Seattle is at the forefront of gig worker protections Seattle’s City Council passed a novel bill last month making it harder for app-based delivery companies to suddenly kick workers off their platforms.


Seattle’s City Council recently passed a groundbreaking bill aimed at protecting gig workers from unfair account deactivations by app-based companies. The bill, expected to be signed by Mayor Bruce Harrell and going into effect in January 2025, is the first of its kind to address the issue of gig companies removing workers from their platforms without proper justification. This has been a long-standing concern for gig workers, who often struggle with account deactivations that they believe are unjust and difficult to contest, leading to financial losses.

The new law, known as the App-Based Worker Deactivation Rights Ordinance, not only addresses the issue of unfair deactivations but also strengthens Seattle's position as a leader in progressive gig worker protection laws.
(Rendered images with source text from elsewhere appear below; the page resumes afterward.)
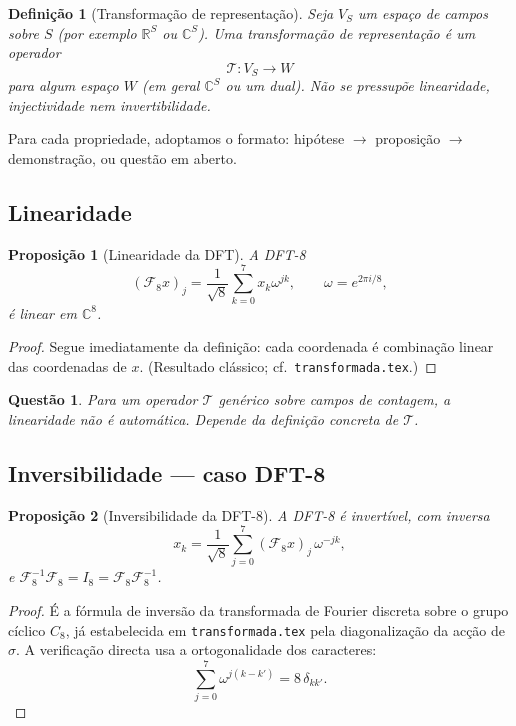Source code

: \documentclass[11pt,a4paper]{article}
\newtheorem{definicao}{Definição}
\newtheorem{proposicao}{Proposição}
\newtheorem{questao}{Questão}
\begin{document}
\begin{definicao}[Transformação de representação]
\label{def:T}
Seja \(V_S\) um espaço de campos sobre \(S\) (por exemplo \(\mathbb R^S\) ou \(\mathbb C^S\)). Uma transformação de representação é um operador
\[
\mathcal T\colon V_S\to W
\]
para algum espaço \(W\) (em geral \(\mathbb C^S\) ou um dual). Não se pressupõe linearidade, injectividade nem invertibilidade.
\end{definicao}

Para cada propriedade, adoptamos o formato: hipótese \(\to\) proposição \(\to\) demonstração, ou questão em aberto.

\subsection{Linearidade}

\begin{proposicao}[Linearidade da DFT]
A DFT-8
\[
(\mathcal F_8 x)_j=\frac1{\sqrt8}\sum_{k=0}^{7}x_k\omega^{jk},\qquad
\omega=e^{2\pi i/8},
\]
é linear em \(\mathbb C^8\).
\end{proposicao}

\begin{proof}
Segue imediatamente da definição: cada coordenada é combinação linear das coordenadas de \(x\). (Resultado clássico; cf.\ \texttt{transformada.tex}.)
\end{proof}

\begin{questao}
Para um operador \(\mathcal T\) genérico sobre campos de contagem, a linearidade não é automática. Depende da definição concreta de \(\mathcal T\).
\end{questao}

\subsection{Inversibilidade --- caso DFT-8}

\begin{proposicao}[Inversibilidade da DFT-8]
\label{prop:dft8-inv}
A DFT-8 é invertível, com inversa
\[
x_k=\frac1{\sqrt8}\sum_{j=0}^{7}(\mathcal F_8 x)_j\,\omega^{-jk},
\]
e \(\mathcal F_8^{-1}\mathcal F_8=I_8=\mathcal F_8\mathcal F_8^{-1}\).
\end{proposicao}

\begin{proof}
É a fórmula de inversão da transformada de Fourier discreta sobre o grupo cíclico \(C_8\), já estabelecida em \texttt{transformada.tex} pela diagonalização da acção de \(\sigma\). A verificação directa usa a ortogonalidade dos caracteres:
\[
\sum_{j=0}^{7}\omega^{j(k-k')}=8\,\delta_{kk'}.
\]
\end{proof}
\end{document}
Rather than pursuing the reclassification of gig workers as employees, which has faced resistance from gig companies, Seattle is implementing protections typically awarded to traditional employees.

Seattle has been proactive in its efforts to protect gig workers. Earlier this year, the city enacted a law that provides most gig workers in the area with paid sick leave. Under this law, workers earn one day of sick time for every 30 days they make a work-related stop in Seattle. They are paid their average daily compensation for each calendar day they worked in the city over the past 12 months. This approach focuses on ensuring a healthy workforce and recognizes the importance of workers not having to choose between taking care of their health and meeting their financial needs.

The latest bill in Seattle does not cover rideshare drivers, as Washington State already has existing protections for workers in that sector. However, the new legislation extends these protections to other sectors and makes it more difficult for workers to be terminated from app-based delivery and service platforms like Instacart and Taskrabbit. Insufficient order volume alone will no longer be considered a valid reason for dismissal. Companies will also be required to provide a two-week termination notice, along with an explanation and evidence justifying the deactivation.

The bill has received support from gig workers who believe that it will bring reliability to their jobs and prevent homelessness and displacement. However, it has faced opposition from companies like DoorDash and Instacart, who have raised concerns about how the legislation may impact customer and merchant safety. Amendments were made to the bill to address these concerns, allowing for immediate deactivations in cases of threatening or abusive behavior and the anonymization of information that could compromise safety.

In summary, Seattle's new bill represents a significant step towards protecting gig workers from arbitrary account deactivations. By extending minimum protections to these workers, Seattle aims to ensure a healthier community and create a more equitable gig economy.